▶ [WORK TO COMPLETE]
Look for "## installing nixos" in the records below, then copy that line and every line after it, exactly and with nothing added.

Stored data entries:
· · ·
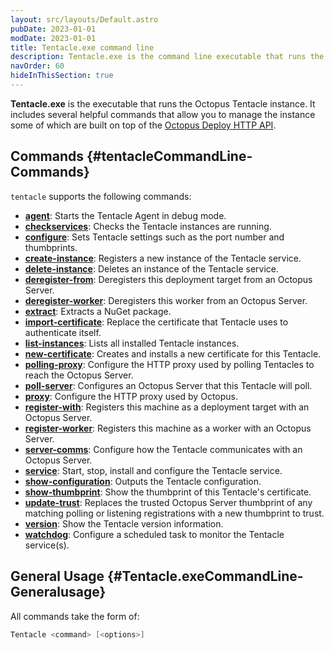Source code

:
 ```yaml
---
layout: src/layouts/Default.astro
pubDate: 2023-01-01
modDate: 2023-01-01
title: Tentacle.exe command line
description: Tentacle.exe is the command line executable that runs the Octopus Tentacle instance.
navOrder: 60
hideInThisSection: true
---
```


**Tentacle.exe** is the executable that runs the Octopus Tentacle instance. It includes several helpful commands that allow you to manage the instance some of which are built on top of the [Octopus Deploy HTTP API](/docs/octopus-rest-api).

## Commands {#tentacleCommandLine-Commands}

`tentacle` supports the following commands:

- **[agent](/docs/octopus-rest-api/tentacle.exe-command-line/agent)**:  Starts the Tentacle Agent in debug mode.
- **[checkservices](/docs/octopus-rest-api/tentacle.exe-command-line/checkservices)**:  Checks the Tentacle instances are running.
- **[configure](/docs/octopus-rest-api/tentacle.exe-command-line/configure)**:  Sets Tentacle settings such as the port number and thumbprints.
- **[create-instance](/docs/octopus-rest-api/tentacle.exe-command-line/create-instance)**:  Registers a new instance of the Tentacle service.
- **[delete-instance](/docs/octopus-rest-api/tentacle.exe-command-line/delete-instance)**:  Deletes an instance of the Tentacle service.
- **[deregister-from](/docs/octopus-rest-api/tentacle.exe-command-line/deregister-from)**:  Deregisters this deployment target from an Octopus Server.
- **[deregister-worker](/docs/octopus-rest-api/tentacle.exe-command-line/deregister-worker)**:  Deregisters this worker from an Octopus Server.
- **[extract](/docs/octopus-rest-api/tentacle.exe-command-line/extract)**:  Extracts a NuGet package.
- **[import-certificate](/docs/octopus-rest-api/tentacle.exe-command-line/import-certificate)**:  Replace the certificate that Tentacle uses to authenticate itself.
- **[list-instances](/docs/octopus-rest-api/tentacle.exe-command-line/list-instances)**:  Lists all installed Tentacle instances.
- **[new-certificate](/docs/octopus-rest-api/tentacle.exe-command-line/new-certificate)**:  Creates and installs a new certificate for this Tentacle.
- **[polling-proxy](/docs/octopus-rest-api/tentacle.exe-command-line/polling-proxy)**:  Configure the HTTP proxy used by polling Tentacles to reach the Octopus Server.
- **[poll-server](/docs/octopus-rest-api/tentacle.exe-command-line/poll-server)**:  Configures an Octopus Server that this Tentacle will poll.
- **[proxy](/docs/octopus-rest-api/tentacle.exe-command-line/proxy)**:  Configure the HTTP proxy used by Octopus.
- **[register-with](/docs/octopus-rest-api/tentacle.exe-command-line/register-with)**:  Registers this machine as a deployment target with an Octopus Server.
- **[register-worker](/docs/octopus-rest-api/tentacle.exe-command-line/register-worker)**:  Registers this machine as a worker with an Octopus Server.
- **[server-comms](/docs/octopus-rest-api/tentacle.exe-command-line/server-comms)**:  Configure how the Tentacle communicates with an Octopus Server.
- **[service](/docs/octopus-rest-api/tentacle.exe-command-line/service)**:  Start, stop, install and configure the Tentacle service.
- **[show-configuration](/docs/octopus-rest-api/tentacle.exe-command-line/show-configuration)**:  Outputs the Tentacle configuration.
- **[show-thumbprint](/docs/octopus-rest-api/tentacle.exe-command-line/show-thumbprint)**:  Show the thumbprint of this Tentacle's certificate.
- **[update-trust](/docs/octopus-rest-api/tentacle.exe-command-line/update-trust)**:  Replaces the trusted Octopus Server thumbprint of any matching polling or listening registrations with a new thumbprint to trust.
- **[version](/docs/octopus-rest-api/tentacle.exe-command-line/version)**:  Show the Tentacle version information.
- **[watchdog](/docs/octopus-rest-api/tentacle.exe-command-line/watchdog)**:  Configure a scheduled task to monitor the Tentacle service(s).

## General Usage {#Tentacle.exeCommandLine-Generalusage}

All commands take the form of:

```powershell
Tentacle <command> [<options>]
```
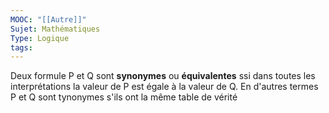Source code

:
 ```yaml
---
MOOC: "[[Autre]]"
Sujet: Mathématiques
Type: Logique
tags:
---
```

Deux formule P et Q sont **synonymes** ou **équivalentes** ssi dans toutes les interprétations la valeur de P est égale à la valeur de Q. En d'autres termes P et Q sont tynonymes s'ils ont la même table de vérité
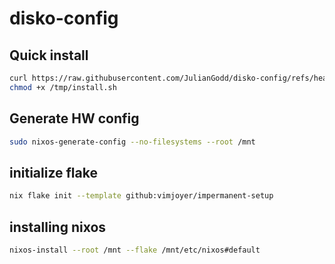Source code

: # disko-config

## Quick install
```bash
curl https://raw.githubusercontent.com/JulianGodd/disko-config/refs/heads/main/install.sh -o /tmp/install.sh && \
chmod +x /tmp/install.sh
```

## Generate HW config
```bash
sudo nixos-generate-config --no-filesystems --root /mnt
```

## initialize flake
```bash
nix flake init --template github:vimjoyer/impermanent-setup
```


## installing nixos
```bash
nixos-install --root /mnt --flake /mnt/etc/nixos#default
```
· · ·
▶ [SOLUTION TO THE EXERCISE]
## installing nixos
```bash
nixos-install --root /mnt --flake /mnt/etc/nixos#default
```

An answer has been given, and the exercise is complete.